Question

Balloons may contain tiny microscopic holes, which allow the gas particles within to escape via effusion. Suppose a 4.30 L balloon is filled with 1.21 g of He to a pressure of 1.68 atm. A second balloon is filled with 39.63 g of Xe to the same volume and pressure. From which balloon will atoms effuse more quickly?

Answer 1

Explanation:

It is known that according to Graham's law of effusion of gases.

              $\frac{R_{1}}{R_{2}} = \sqrt{\frac{M_{2}}{M_{1}}}$

where, $R_{1}$ = rate of effusion of gas 1 = rate of effusion of He

             $R_{2}$ = rate of effusion of gas 2 = rate of effusion of Xe

            $M_{1}$ = molar mass of gas 1 = molar mass He = 4.0026 g/mol

            $M_{2}$ = molar mass of gas 2 = molar mass Xe = 131.29 g/mol

Now, we will substitute the values into the above formula as follows.

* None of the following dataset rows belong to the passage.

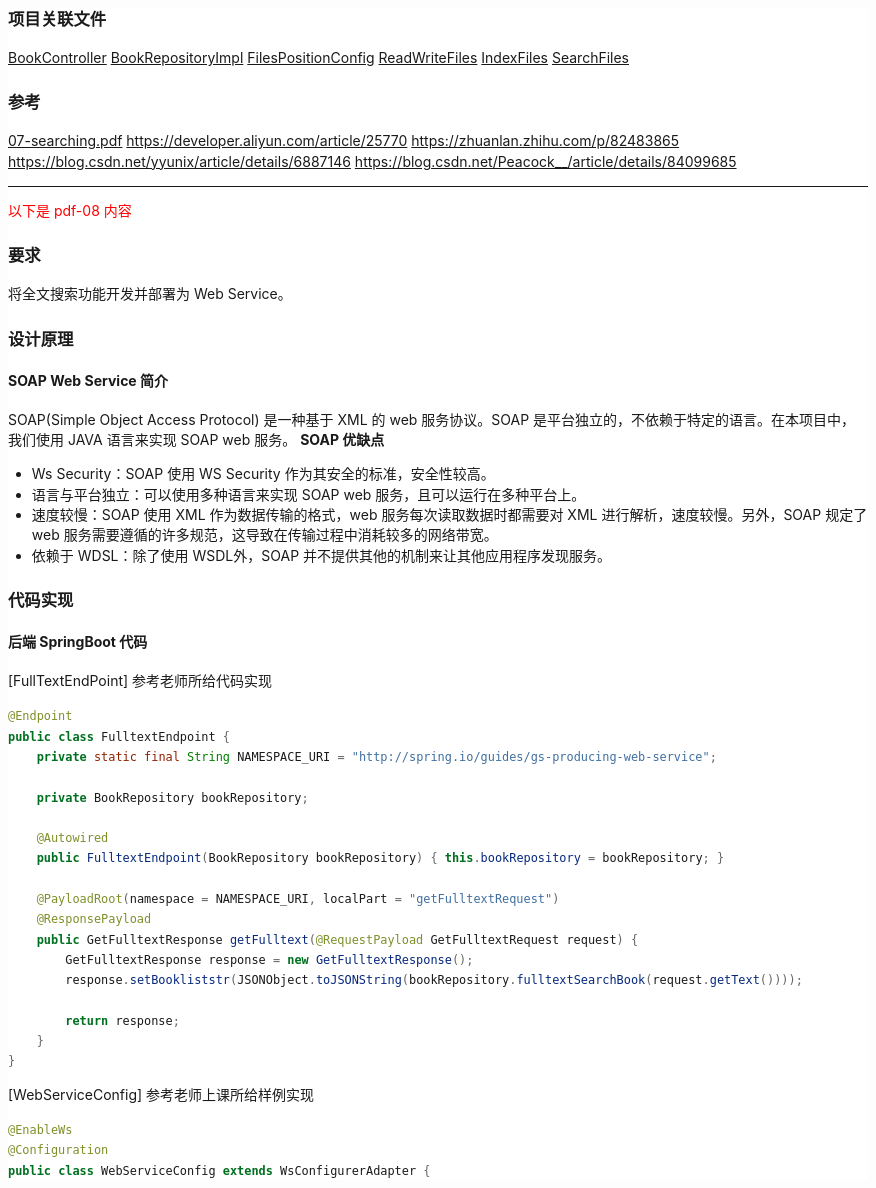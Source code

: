 ### 项目关联文件
[BookController](./BookController.java)
[BookRepositoryImpl](./BookRepositoryImpl.java)
[FilesPositionConfig](./FilesPositionConfig.java)
[ReadWriteFiles](./ReadWriteFiles.java)
[IndexFiles](./IndexFiles.java)
[SearchFiles](./SearchFiles.java)

### 参考
[07-searching.pdf](./07-searching.pdf)
https://developer.aliyun.com/article/25770
https://zhuanlan.zhihu.com/p/82483865
https://blog.csdn.net/yyunix/article/details/6887146
https://blog.csdn.net/Peacock__/article/details/84099685

------
<font color=red> 以下是 pdf-08 内容 </font>

### 要求
将全文搜索功能开发并部署为 Web Service。

### 设计原理
#### SOAP Web Service 简介
SOAP(Simple Object Access Protocol) 是一种基于 XML 的 web 服务协议。SOAP 是平台独立的，不依赖于特定的语言。在本项目中，我们使用 JAVA 语言来实现 SOAP web 服务。
**SOAP 优缺点**
* Ws Security：SOAP 使用 WS Security 作为其安全的标准，安全性较高。
* 语言与平台独立：可以使用多种语言来实现 SOAP web 服务，且可以运行在多种平台上。
* 速度较慢：SOAP 使用 XML 作为数据传输的格式，web 服务每次读取数据时都需要对 XML 进行解析，速度较慢。另外，SOAP 规定了 web 服务需要遵循的许多规范，这导致在传输过程中消耗较多的网络带宽。
* 依赖于 WDSL：除了使用 WSDL外，SOAP 并不提供其他的机制来让其他应用程序发现服务。
### 代码实现
#### 后端 SpringBoot 代码
[FullTextEndPoint] 参考老师所给代码实现
```Java
@Endpoint
public class FulltextEndpoint {
    private static final String NAMESPACE_URI = "http://spring.io/guides/gs-producing-web-service";

    private BookRepository bookRepository;

    @Autowired
    public FulltextEndpoint(BookRepository bookRepository) { this.bookRepository = bookRepository; }

    @PayloadRoot(namespace = NAMESPACE_URI, localPart = "getFulltextRequest")
    @ResponsePayload
    public GetFulltextResponse getFulltext(@RequestPayload GetFulltextRequest request) {
        GetFulltextResponse response = new GetFulltextResponse();
        response.setBookliststr(JSONObject.toJSONString(bookRepository.fulltextSearchBook(request.getText())));

        return response;
    }
}
```
[WebServiceConfig] 参考老师上课所给样例实现
```Java
@EnableWs
@Configuration
public class WebServiceConfig extends WsConfigurerAdapter {
```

           $\frac{R_{He}}{R_{Xe}} = \sqrt{\frac{M_{Xe}}{M_{He}}$

                    = $\sqrt{\frac{131.29 g/mol}{4.0026 g/mol}}$

                    = $\sqrt{32.8}$

                    = 5.73

Thus, we can conclude that helium effuses 5.73 times faster than Xenon.

Answer 2

Answer:

The balloon filled with Helium will effuse more quickly.

Explanation:

Step 1: Data given

Balloon 1: Has a volume 4.3L , a pressure of 1.68 atm and is filled with 1.21g of Helium

Balloon 2: Has also a volume of 4.3 L and a pressure of 1.68 atm but is filled with 39.63 grams of Xenon

Molar mass of He = 4g/mol

Molar mass of Xe = 131.3 g/mol

Since He is lighter than Xe, the effusion rate for He will be larger than that for Xe, which means the time of effusion for He will be smaller than that for Xe.

The balloon filled with Helium will effuse more quickly.